Initial Publication Date: October 22, 2013

Processed data: Data can be "processed" in many senses. They many have been aggregated from other results (e.g. global temperature measurements originate from thousands of measures at individual weather stations). Or the original data may have been cleaned or transformed to make them ready for quantitative analysis. Or the data may be "made up" as in "canned experiments" to ensure the data clearly demonstrate a particular trend or phenomenon. Usually the consequence of processing is to free students from significant time spent getting data into usable shape. That simplification allows students to focus on methodological or analytical questions.

Published research data: In some fields, published research data is ready for student's to analyze. In other fields, "raw" research data often requires a bit of work so that it is ready for analysis. In some cases, published datasets can be very massive, requiring selection of pre-determined variables or multiple queries of the dataset to collect the data needed. While this work takes time, it teaches many lessons about the nature of the research process. For example, students learn that what one researcher calls "cleaning" another may deem "cherry-picking." Requiring that students confront the challenges of raw data allows them to weigh the many small choices (and related ethical implications) that must be made as raw data become final research results.

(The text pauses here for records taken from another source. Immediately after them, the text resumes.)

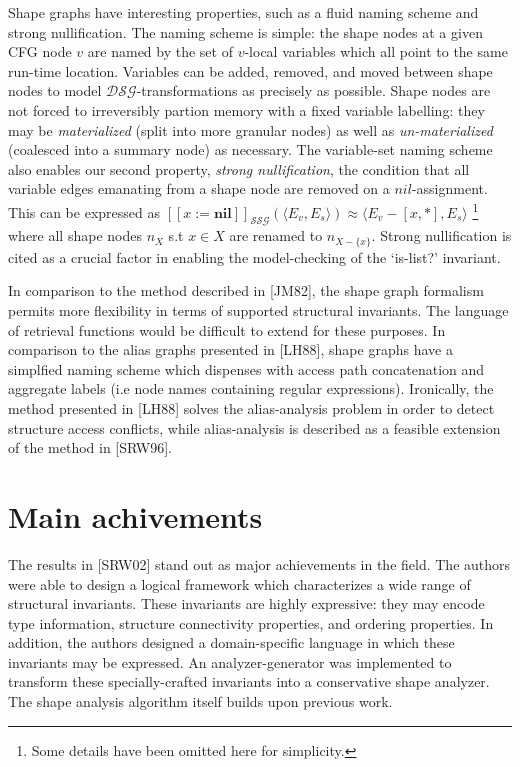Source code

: \documentclass{article}
\begin{document}
Shape graphs have interesting properties, such as a fluid naming scheme and
strong nullification. The naming scheme is simple: the shape nodes at a
given CFG node $v$ are named by the set of $v$-local variables which all
point to the same run-time location.  Variables can be added, removed, and
moved between shape nodes to model $\mathcal{DSG}$-transformations as
precisely as possible. Shape nodes are not forced to irreversibly partion
memory with a fixed variable labelling: they may be \textit{materialized}
(split into more granular nodes) as well as \textit{un-materialized}
(coalesced into a summary node) as necessary.  The variable-set naming
scheme also enables our second property, \textit{strong nullification}, the
condition that all variable edges emanating from a shape node are removed on
a $nil$-assignment. This can be expressed as $[\![x :=
\textbf{nil}]\!]_{\mathcal{SSG}}(\langle E_v, E_s \rangle) \approx \langle
E_v - [x, *], E_s \rangle$ \footnote{Some details have been omitted here for
simplicity.} where all shape nodes $n_X$ s.t $x \in X$ are renamed to $n_{X
- \{x\}}$.  Strong nullification is cited as a crucial factor in enabling
the model-checking of the `is-list?' invariant.

In comparison to the method described in [JM82], the shape graph formalism
permits more flexibility in terms of supported structural invariants. The
language of retrieval functions would be difficult to extend for these
purposes. In comparison to the alias graphs presented in [LH88], shape
graphs have a simplfied naming scheme which dispenses with access path
concatenation and aggregate labels (i.e node names containing regular
expressions). Ironically, the method presented in [LH88] solves the
alias-analysis problem in order to detect structure access conflicts, while
alias-analysis is described as a feasible extension of the method in
[SRW96].

\section{Main achivements}

The results in [SRW02] stand out as major achievements in the field. The
authors were able to design a logical framework which characterizes a wide
range of structural invariants. These invariants are highly expressive: they
may encode type information, structure connectivity properties, and ordering
properties. In addition, the authors designed a domain-specific language in
which these invariants may be expressed. An analyzer-generator was
implemented to transform these specially-crafted invariants into a
conservative shape analyzer. The shape analysis algorithm itself builds upon
previous work.
\end{document}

Simulations: Model-generated data are commonly used by professional scholars in their own work. By working with simulation data--particularly data which they have generated themselves--students can come to appreciate the power and limitations of modeling. For example, they might realize that models are at times the only way they can generate answers to questions when systems are very complex or if they need to make predictions about states of the world that do not presently exist. They also might come to see the critical role of assumptions inherent to interpreting the results of any model.

Data provided by civic partners: Civic engagement (CE) has been recognized among key outcomes of a liberal education. (See, for example, the Association of American Colleges & Universities' LEAP initiative .) Many CE projects involve analyzing data collected by the civic partner. Sometimes students can be involved in creating the data collection plan. Other times, the data already exist and students are asked to contribute via problem-directed discovery.

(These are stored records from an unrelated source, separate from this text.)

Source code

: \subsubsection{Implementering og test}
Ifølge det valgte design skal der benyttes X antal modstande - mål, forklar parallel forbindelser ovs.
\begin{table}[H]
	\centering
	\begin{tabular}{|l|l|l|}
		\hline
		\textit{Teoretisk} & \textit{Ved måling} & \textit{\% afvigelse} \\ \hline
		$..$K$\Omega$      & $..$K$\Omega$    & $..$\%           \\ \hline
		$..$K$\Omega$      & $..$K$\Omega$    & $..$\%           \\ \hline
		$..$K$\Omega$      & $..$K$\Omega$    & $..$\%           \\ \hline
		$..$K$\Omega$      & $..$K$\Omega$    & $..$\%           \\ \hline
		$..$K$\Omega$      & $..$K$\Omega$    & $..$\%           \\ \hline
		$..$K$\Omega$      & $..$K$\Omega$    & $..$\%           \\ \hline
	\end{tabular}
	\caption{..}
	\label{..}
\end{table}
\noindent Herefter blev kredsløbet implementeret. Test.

Student-generated data: Students can collect data in surveys, draw on direct observation (using research instruments as crude as a ruler or as advanced as a mass spectrometer), or generate simulations (see the PhET Interactive Simulations for one example). The process of collecting data underscores the fact that measurements are inherently imprecise and this imprecision must inform subsequent analysis and interpretation. Student-generated data may also be used by other students. The GLOBE project (more info) is a particularly large example in which student measurements of environmental variables from around the world have been collected and made available for other students to analyze. But the principle can be applied on a single campus by having students in one course collect data that are subsequently analyzed in another.